It replaced the cold digits with actual descriptive words: multi-user.target, graphical.target, rescue.target. It was as if Linux had finally gone to therapy and learned to use its words to express its feelings instead of grunting “runlevel 3” when it really meant “I need personal space, but WiFi would be nice.”

Targets are just runlevels with a humanities degree. They perform the exact same job, defining which services start, whether the GUI is invited to the party, whether networking gets a plus-one, but they do so with the kind of clarity that makes you wonder how we survived the numeric era without setting more server rooms on fire.

A Rosetta Stone for Nigel’s mood swings

Here is the translation guide that your cheat sheet wishes it had. Think of this as the DSM-5 for your server.

Runlevel 0 becomes poweroff.target
Nigel is taking a permanent nap. This is the Irish Goodbye of operating states.
Runlevel 1 becomes rescue.target
Nigel is in intensive care. Only family is allowed to visit (root user). The network is unplugged, the drives might be mounted read-only, and the atmosphere is grim.

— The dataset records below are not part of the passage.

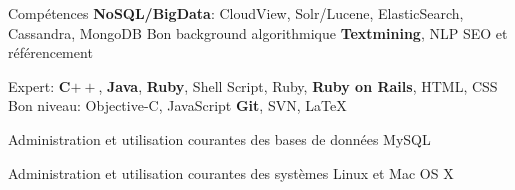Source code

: \begin{rubric}{Compétences}
	 \textbf{NoSQL/BigData}: CloudView, Solr/Lucene, ElasticSearch, Cassandra, MongoDB
	\entry* Bon background algorithmique
	\entry* \textbf{Textmining}, NLP
	\entry* SEO et référencement

	 Expert: \textbf{C$++$}, \textbf{Java}, \textbf{Ruby}, Shell Script, Ruby, \textbf{Ruby on Rails}, HTML, CSS
	\entry* Bon niveau: Objective-C, JavaScript
	\entry* \textbf{Git}, SVN, \LaTeX
	
	 Administration et utilisation courantes des bases de données MySQL
	
	 Administration et utilisation courantes des systèmes Linux et Mac OS X
\end{rubric}
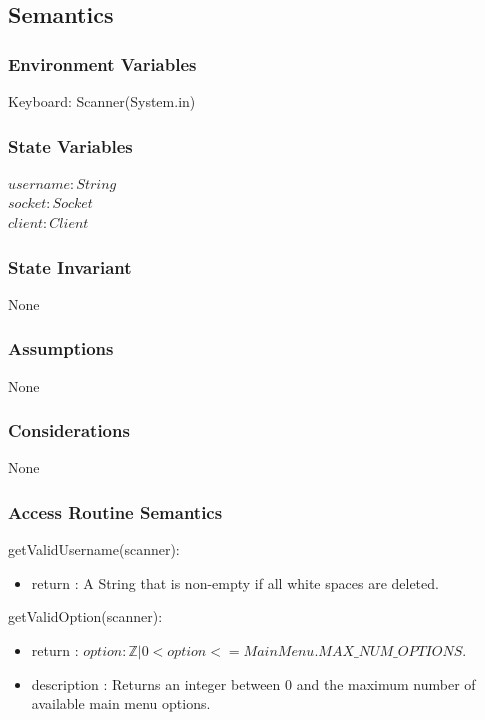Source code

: \documentclass[12pt, titlepage]{article}
\begin{document}
    \subsection* {Semantics}
    
    \subsubsection* {Environment Variables}
        Keyboard: Scanner(System.in)
        
    \subsubsection* {State Variables}
        $\mathit{username}: String$\\
        $\mathit{socket}: Socket$\\
        $\mathit{client} : Client$\\
    
    \subsubsection* {State Invariant}
        None
    
    \subsubsection* {Assumptions}
        None
    
    \subsubsection* {Considerations}
        None
    
    \subsubsection* {Access Routine Semantics}
    
        \noindent getValidUsername(scanner):
        \begin{itemize}
        \item return : A String that is non-empty if all white spaces are deleted.
        \end{itemize}
        
        \noindent getValidOption(scanner):
        \begin{itemize}
        \item return : $option : \mathbb{Z} | 0 < option <= MainMenu.MAX\_NUM\_OPTIONS$. 
        \item description : Returns an integer between 0 and the maximum number of available main menu options.
        \end{itemize}
        
\end{document}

This is where you go when you have broken something fundamental and need to perform digital surgery.
Runlevel 3 becomes multi-user.target
Nigel is wearing sweatpants but answering emails. This is the gold standard for servers. Networking is up, multiple users can log in, cron jobs are running, but there is no graphical interface to distract anyone. It is a state of pure, joyless productivity.
Runlevel 5 becomes graphical.target
Nigel is in full business casual with a screensaver. He has loaded the window manager, the display server, and probably a wallpaper of a cat. He is ready to interact with a mouse. He is also consuming an extra gigabyte of memory just to render window shadows.
Runlevel 6 becomes reboot.target
Nigel is hitting the reset button on his life.

The command line couch

Knowing Nigel’s mood is useless unless you can change it. You need tools to intervene. These are the therapy techniques you keep in your utility belt.

To eyeball Nigel’s default personality (the one he wakes up with every morning), you ask:

systemctl get-default

This might spit back graphical.target. This means Nigel is a morning person who greets the world with a smile and a heavy user interface. If it says multi-user.target, Nigel is the coffee-before-conversation type.

But sometimes, you need to force a mood change. Let’s say you want to switch Nigel from party mode (graphical) to hermit mode (text-only) without making it permanent. You are essentially putting an extrovert in a quiet room for a breather.

systemctl isolate multi-user.target

The word “isolate” here is perfect. It is not “disable” or “kill.” It is “isolate”. It sounds less like computer administration and more like what happens to the protagonist in the third act of a horror movie involving Antarctic research stations. It tells systemd to stop everything that doesn’t belong in the new target. The GUI vanishes. The silence returns.

To switch back, because sometimes you actually need the pretty buttons:

systemctl isolate graphical.target

And to permanently change Nigel’s baseline disposition, akin to telling a chronically late friend that dinner is at 6:30 when it is really at 7:00:

systemctl set-default multi-user.target

Now Nigel will always wake up in Command Line Interface mode, even after a reboot. You can practically hear the sigh of relief from your CPU as it realizes it no longer has to render pixels.

When Nigel has a real breakdown

Let’s walk through some actual disasters, because theory is just a hobby until production goes down and your boss starts hovering behind your chair breathing through his mouth.

Scenario one: The fugue state

Nigel updated his kernel and now boots to a black screen. He is not dead; he is just confused. You reboot, interrupt the boot loader, and add systemd.unit=rescue.target to the boot parameters.

Nigel wakes up in a safe room. It is a root shell. There is no networking. There is no drama. It is just you and the config files. It is intimate, in a disturbing way. You fix the offending setting, type exec /sbin/init, and Nigel reboots into his normal self, slightly embarrassed about the whole episode.

Scenario two: The toddler on espresso

Nigel’s graphical interface has started crashing like a toddler after too much sugar. Every time you log in, the desktop environment panics and dies. Instead of fighting it, you switch to multi-user.target.

Nigel is now a happy, stable server with no interest in pretty icons. Your users can still SSH in. Your automated jobs still run. Nigel just doesn’t have to perform anymore. It is like taking the toddler out of the Chuck E. Cheese and putting him in a library. The screaming stops immediately.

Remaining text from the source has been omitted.